> Activity
Take every line from the records below that includes the word "caption".

(Data items)
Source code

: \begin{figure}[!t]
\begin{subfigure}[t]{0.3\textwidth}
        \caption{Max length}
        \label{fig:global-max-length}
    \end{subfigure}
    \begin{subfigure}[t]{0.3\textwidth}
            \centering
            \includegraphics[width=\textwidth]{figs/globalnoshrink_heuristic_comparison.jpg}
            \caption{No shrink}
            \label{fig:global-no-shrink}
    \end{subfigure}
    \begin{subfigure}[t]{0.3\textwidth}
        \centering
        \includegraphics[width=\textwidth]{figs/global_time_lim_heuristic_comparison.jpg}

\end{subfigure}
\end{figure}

> Problem solution
        \caption{Max length}
            \caption{No shrink}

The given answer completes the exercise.